# [WHAT TO WORK ON]
Every line below must come back exactly as it stands, with the images omitted.

# [RECORDS PROVIDED]
_ _ _ _ _ _ _

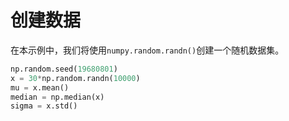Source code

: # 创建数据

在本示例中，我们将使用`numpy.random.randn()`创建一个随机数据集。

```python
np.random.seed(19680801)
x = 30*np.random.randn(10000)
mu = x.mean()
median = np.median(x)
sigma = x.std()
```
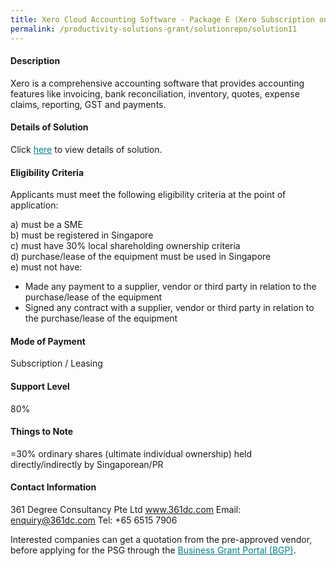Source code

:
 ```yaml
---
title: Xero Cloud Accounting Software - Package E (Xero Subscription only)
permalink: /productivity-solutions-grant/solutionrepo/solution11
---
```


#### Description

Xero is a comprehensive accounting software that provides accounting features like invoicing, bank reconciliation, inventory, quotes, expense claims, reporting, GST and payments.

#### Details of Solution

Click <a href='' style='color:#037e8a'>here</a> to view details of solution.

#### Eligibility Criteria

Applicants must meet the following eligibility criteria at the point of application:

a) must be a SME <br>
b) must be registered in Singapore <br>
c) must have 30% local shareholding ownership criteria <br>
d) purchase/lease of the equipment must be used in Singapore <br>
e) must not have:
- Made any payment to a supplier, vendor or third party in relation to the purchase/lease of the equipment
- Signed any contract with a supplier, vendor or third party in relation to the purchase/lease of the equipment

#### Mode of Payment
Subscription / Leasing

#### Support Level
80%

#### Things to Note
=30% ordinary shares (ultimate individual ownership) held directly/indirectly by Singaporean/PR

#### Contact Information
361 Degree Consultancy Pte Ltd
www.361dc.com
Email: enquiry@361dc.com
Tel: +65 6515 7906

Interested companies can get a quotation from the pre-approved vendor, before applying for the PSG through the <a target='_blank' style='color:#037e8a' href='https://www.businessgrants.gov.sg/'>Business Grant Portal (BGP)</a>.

_ _ _ _ _ _ _

# [THE ANSWER]
Source code

: # 创建数据

在本示例中，我们将使用`numpy.random.randn()`创建一个随机数据集。

```python
np.random.seed(19680801)
x = 30*np.random.randn(10000)
mu = x.mean()
median = np.median(x)
sigma = x.std()
```
Source code

:
 ```yaml
---
title: Xero Cloud Accounting Software - Package E (Xero Subscription only)
permalink: /productivity-solutions-grant/solutionrepo/solution11
---
```


#### Description

Xero is a comprehensive accounting software that provides accounting features like invoicing, bank reconciliation, inventory, quotes, expense claims, reporting, GST and payments.

#### Details of Solution

Click <a href='' style='color:#037e8a'>here</a> to view details of solution.

#### Eligibility Criteria

Applicants must meet the following eligibility criteria at the point of application:

a) must be a SME <br>
b) must be registered in Singapore <br>
c) must have 30% local shareholding ownership criteria <br>
d) purchase/lease of the equipment must be used in Singapore <br>
e) must not have:
- Made any payment to a supplier, vendor or third party in relation to the purchase/lease of the equipment
- Signed any contract with a supplier, vendor or third party in relation to the purchase/lease of the equipment

#### Mode of Payment
Subscription / Leasing

#### Support Level
80%

#### Things to Note
=30% ordinary shares (ultimate individual ownership) held directly/indirectly by Singaporean/PR

#### Contact Information
361 Degree Consultancy Pte Ltd
www.361dc.com
Email: enquiry@361dc.com
Tel: +65 6515 7906

Interested companies can get a quotation from the pre-approved vendor, before applying for the PSG through the <a target='_blank' style='color:#037e8a' href='https://www.businessgrants.gov.sg/'>Business Grant Portal (BGP)</a>.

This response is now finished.